Source texts of formatted documents:
* * *
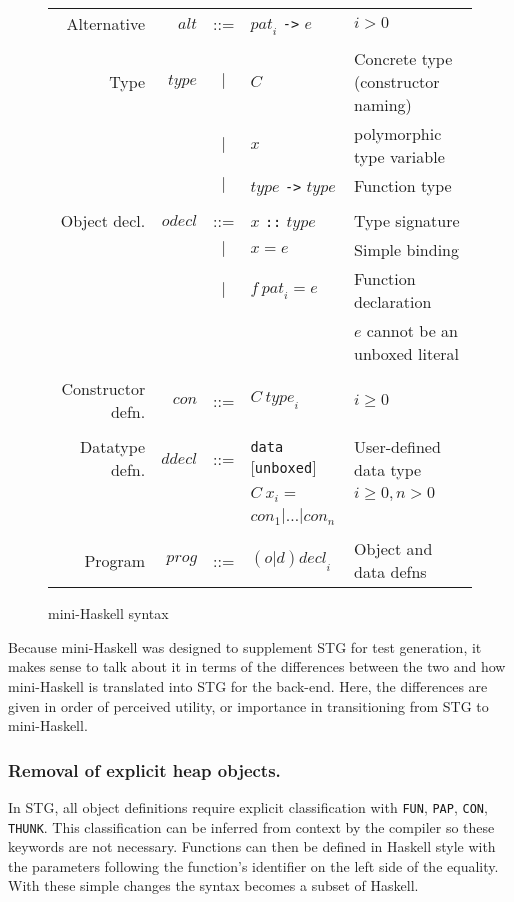 \documentclass{llncs}
\begin{document}
\begin{figure}
\begin{tabular}{r r c l l}
\\
Alternative        & $\mathit{alt}$      & ::= & $\mathit{pat}_i$ \texttt{->} $e$ & $i > 0$ \\
\\
Type               & $\mathit{type}$     & $|$ & $C$ & Concrete type (constructor naming) \\
                   &                     & $|$ & $x$ & polymorphic type variable \\
                   &                     & $|$ & $\mathit{type}$ \texttt{->} $\mathit{type}$ & Function type \\
\\
Object decl. & $\mathit{odecl}$    & ::= & $x$ \texttt{::} $\mathit{type}$ & Type signature \\
                   &                     & $|$ & $x = e$ & Simple binding \\
                   &                     & $|$ & $f\ \mathit{pat}_i = e$ & Function declaration \\
                   &                     &     & & $e$ cannot be an unboxed literal \\
\\
Constructor defn. & $\mathit{con}$  & ::= & $C\ \mathit{type}_i$ & $i \ge 0$ \\
\\
Datatype defn. &  $\mathit{ddecl}$ & ::= & \texttt{data} [\texttt{unboxed}] & User-defined data type  \\
               &                   &     & $C\ x_i =$                       & $i \ge 0, n > 0$         \\
               &                   &     & $\mathit{con}_1 | \dots |  \mathit{con}_n$ \\

\\
Program                & $\mathit{prog}$ & ::= & $\mathit{(o|d)decl}_i$ & Object and data defns
\end{tabular}
\caption{mini-Haskell syntax}
\label{fig:miniHaskell}
\end{figure}


Because mini-Haskell was designed to supplement STG for test generation, it
makes sense to talk about it in terms of the differences between the two and
how mini-Haskell is translated into STG for the back-end.  Here, the
differences are given in order of perceived utility, or importance in
transitioning from STG to mini-Haskell.

\subsubsection{Removal of explicit heap objects.}
In STG, all object definitions require explicit classification with
\texttt{FUN}, \texttt{PAP}, \texttt{CON}, \texttt{THUNK}. This classification can be
inferred from context by the compiler so these keywords are not necessary.
Functions can then be defined in Haskell style with the parameters following
the function's identifier on the left side of the equality. With these simple
changes the syntax becomes a subset of Haskell.
\end{document}
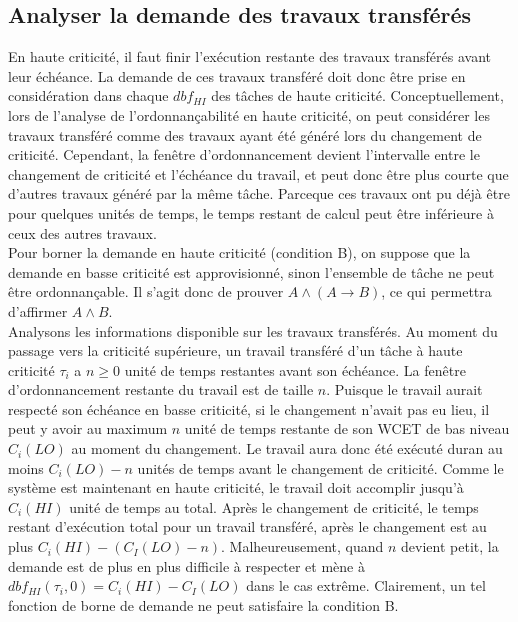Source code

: \documentclass[12pt,a4paper,oneside]{book}
\theoremstyle{break}
\theoremstyle{breakplain}
\begin{document}
\subsection{Analyser la demande des travaux transférés}
En haute criticité, il faut finir l'exécution restante des travaux transférés avant leur échéance. La demande de ces travaux transféré doit donc être prise en considération dans chaque $dbf_{HI}$ des tâches de haute criticité. Conceptuellement, lors de l'analyse de l'ordonnançabilité en haute criticité, on peut considérer les travaux transféré comme des travaux ayant été généré lors du changement de criticité. Cependant, la fenêtre d'ordonnancement devient l'intervalle entre le changement de criticité et l'échéance du travail, et peut donc être plus courte que d'autres travaux généré par la même tâche. Parceque ces travaux ont pu déjà être pour quelques unités de temps, le temps restant de calcul peut être inférieure à ceux des autres travaux.\\


Pour borner la demande en haute criticité (condition B), on suppose que la demande en basse criticité est approvisionné, sinon l'ensemble de tâche ne peut être ordonnançable. Il s'agit donc de prouver $A \wedge (A \rightarrow B)$, ce qui permettra d'affirmer $A\wedge B$.\\

Analysons les informations disponible sur les travaux transférés. Au moment du passage vers la criticité supérieure, un travail transféré d'un tâche à haute criticité $\tau_i$ a $n\ge 0$ unité de temps restantes avant son échéance. La fenêtre d'ordonnancement restante du travail est de taille $n$. Puisque le travail aurait respecté son échéance en basse criticité, si le changement n'avait pas eu lieu, il peut y avoir au maximum $n$ unité de temps restante de son WCET de bas niveau $C_i(LO)$ au moment du changement. Le travail aura donc été exécuté duran au moins $C_i(LO) -n$ unités de temps avant le changement de criticité. Comme le système est maintenant en haute criticité, le travail doit accomplir jusqu'à $C_i(HI)$ unité de temps au total. Après le changement de criticité, le temps restant d'exécution total pour un travail transféré, après le changement est au plus $C_i(HI) - (C_I(LO)-n)$. Malheureusement, quand $n$ devient petit, la demande est de plus en plus difficile à respecter et mène à $dbf_{HI}(\tau_i,0) = C_i(HI) - C_I(LO)$ dans le cas extrême. Clairement, un tel fonction de borne de demande ne peut satisfaire la condition B.
\end{document}
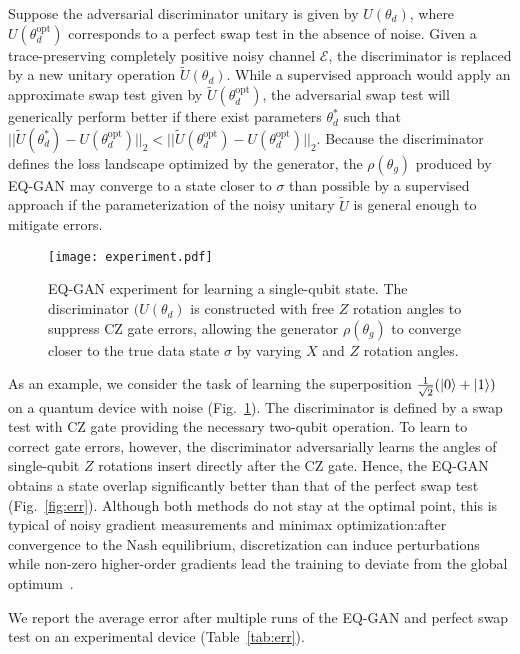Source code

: \documentclass[prl,superscriptaddress,twocolumn]{revtex4}
\makeatletter
\newcommand{\sket}[1]{{\ensuremath{\lvert#1\rangle}}}
\newcommand{\lket}[1]{{\ensuremath{\left\lvert#1\right\rangle}}}
\newcommand{\ket}[1]{\if@display\lket{#1}\else\sket{#1}\fi}
\theoremstyle{plain}
\theoremstyle{definition}
\makeatother
\begin{document}
Suppose the adversarial discriminator unitary is given by $U(\theta_d)$, where $U(\theta_d^\mathrm{opt})$ corresponds to a perfect swap test in the absence of noise. Given a trace-preserving completely positive noisy channel $\mathcal{E}$, the discriminator is replaced by a new unitary operation $\tilde U(\theta_d)$. While a supervised approach would apply an approximate swap test given by $\tilde U(\theta_d^\mathrm{opt})$, the adversarial swap test will generically perform better if there exist parameters $\theta^*_d$ such that $||\tilde U(\theta^*_d) -  U(\theta_d^\mathrm{opt})||_2 < || \tilde U(\theta_d^\mathrm{opt}) - U(\theta_d^\mathrm{opt})||_2$. Because the discriminator defines the loss landscape optimized by the generator, the $\rho(\theta_g)$ produced by EQ-GAN may converge to a state closer to $\sigma$ than possible by a supervised approach if the parameterization of the noisy unitary $\tilde U$ is general enough to mitigate errors.

\begin{figure}[h!]
\begin{center}
\texttt{[image: experiment.pdf]}
\caption{EQ-GAN experiment for learning a single-qubit state. The discriminator $(U(\theta_d)$ is constructed with free $Z$ rotation angles to suppress CZ gate errors, allowing the generator $\rho(\theta_g)$ to converge closer to the true data state $\sigma$ by varying $X$ and $Z$ rotation angles.}
\label{fig:experiment}
\end{center}
\end{figure}

As an example, we consider the task of learning the superposition $\frac{1}{\sqrt{2}}(\ket{0} + \ket{1})$ on a quantum device with noise (Fig.~\ref{fig:experiment}). The discriminator is defined by a swap test with CZ gate providing the necessary two-qubit operation. To learn to correct gate errors, however, the discriminator adversarially learns the angles of single-qubit $Z$ rotations insert directly after the CZ gate. Hence, the EQ-GAN obtains a state overlap significantly better than that of the perfect swap test (Fig.~\ref{fig:err}). Although both methods do not stay at the optimal point, this is typical of noisy gradient measurements and minimax optimization:after convergence to the Nash equilibrium, discretization can induce perturbations while non-zero higher-order gradients lead the training to deviate from the global optimum~\cite{brock2018large}.

We report the average error after multiple runs of the EQ-GAN and perfect swap test on an experimental device (Table~\ref{tab:err}).
\end{document}
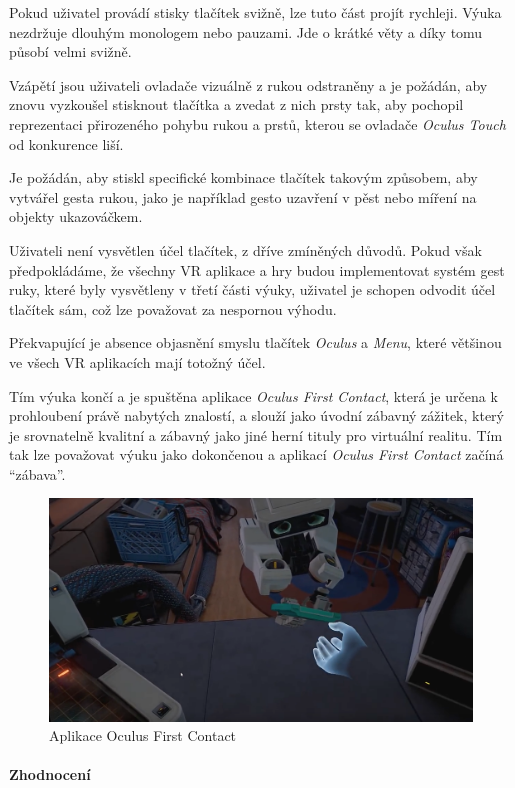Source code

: Pokud uživatel provádí stisky tlačítek svižně, lze tuto část projít
rychleji. Výuka nezdržuje dlouhým monologem nebo pauzami. Jde o krátké
věty a díky tomu působí velmi svižně.

Vzápětí jsou uživateli ovladače vizuálně z rukou odstraněny a je
požádán, aby znovu vyzkoušel stisknout tlačítka a zvedat z nich prsty
tak, aby pochopil reprezentaci přirozeného pohybu rukou a prstů, kterou
se ovladače \emph{Oculus Touch} od konkurence liší. 

Je požádán, aby
stiskl specifické kombinace tlačítek takovým způsobem, aby vytvářel
gesta rukou, jako je například gesto uzavření v pěst nebo míření na
objekty ukazováčkem.

Uživateli není vysvětlen účel tlačítek, z dříve zmíněných důvodů. Pokud
však předpokládáme, že všechny VR aplikace a hry budou implementovat
systém gest ruky, které byly vysvětleny v třetí části výuky, uživatel je
schopen odvodit účel tlačítek sám, což lze považovat za nespornou
výhodu.

Překvapující je absence objasnění smyslu tlačítek \emph{Oculus} a
\emph{Menu}, které většinou ve všech VR aplikacích mají totožný účel.

Tím výuka končí a je spuštěna aplikace \emph{Oculus First Contact},
která je určena k prohloubení právě nabytých znalostí, a slouží jako
úvodní zábavný zážitek, který je srovnatelně kvalitní a zábavný jako
jiné herní tituly pro virtuální realitu. Tím tak lze považovat výuku
jako dokončenou a aplikací \emph{Oculus First Contact} začíná
``zábava''.

\begin{figure}
\centering
\includegraphics[width=12cm]{src/assets/oculus-first-contact.png}
\caption{Aplikace Oculus First Contact}
\end{figure}

\paragraph{Zhodnocení}\label{zhodnocenuxed-1}

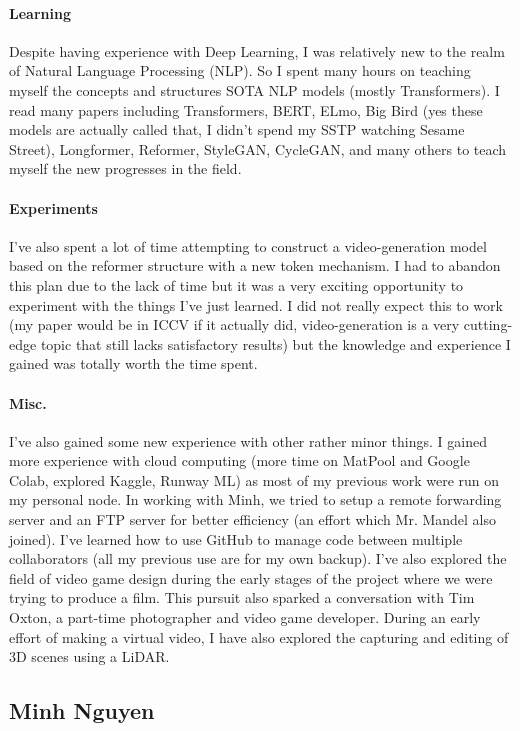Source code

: \documentclass[12pt, letterpaper]{article}
\begin{document}
\paragraph{Learning}Despite having experience with Deep Learning, I was relatively new to the realm of Natural Language Processing (NLP). So I spent many hours on teaching myself the concepts and structures SOTA NLP models (mostly Transformers). I read many papers including Transformers, BERT, ELmo, Big Bird (yes these models are actually called that, I didn't spend my SSTP watching Sesame Street), Longformer, Reformer, StyleGAN, CycleGAN, and many others to teach myself the new progresses in the field.

\paragraph{Experiments}I've also spent a lot of time attempting to construct a video-generation model based on the reformer structure with a new token mechanism. I had to abandon this plan due to the lack of time but it was a very exciting opportunity to experiment with the things I've just learned. I did not really expect this to work (my paper would be in ICCV if it actually did, video-generation is a very cutting-edge topic that still lacks satisfactory results) but the knowledge and experience I gained was totally worth the time spent.

\paragraph{Misc.}I've also gained some new experience with other rather minor things. I gained more experience with cloud computing (more time on MatPool and Google Colab, explored Kaggle, Runway ML) as most of my previous work were run on my personal node. In working with Minh, we tried to setup a remote forwarding server and an FTP server for better efficiency (an effort which Mr. Mandel also joined). I've learned how to use GitHub to manage code between multiple collaborators (all my previous use are for my own backup). I've also explored the field of video game design during the early stages of the project where we were trying to produce a film. This pursuit also sparked a conversation with Tim Oxton, a part-time photographer and video game developer. During an early effort of making a virtual video, I have also explored the capturing and editing of 3D scenes using a LiDAR.


\subsection{Minh Nguyen}
\end{document}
* * *
Count how many lines in the records hold the string "nebo"; reply with the number alone.

> FINISHED TASK:
2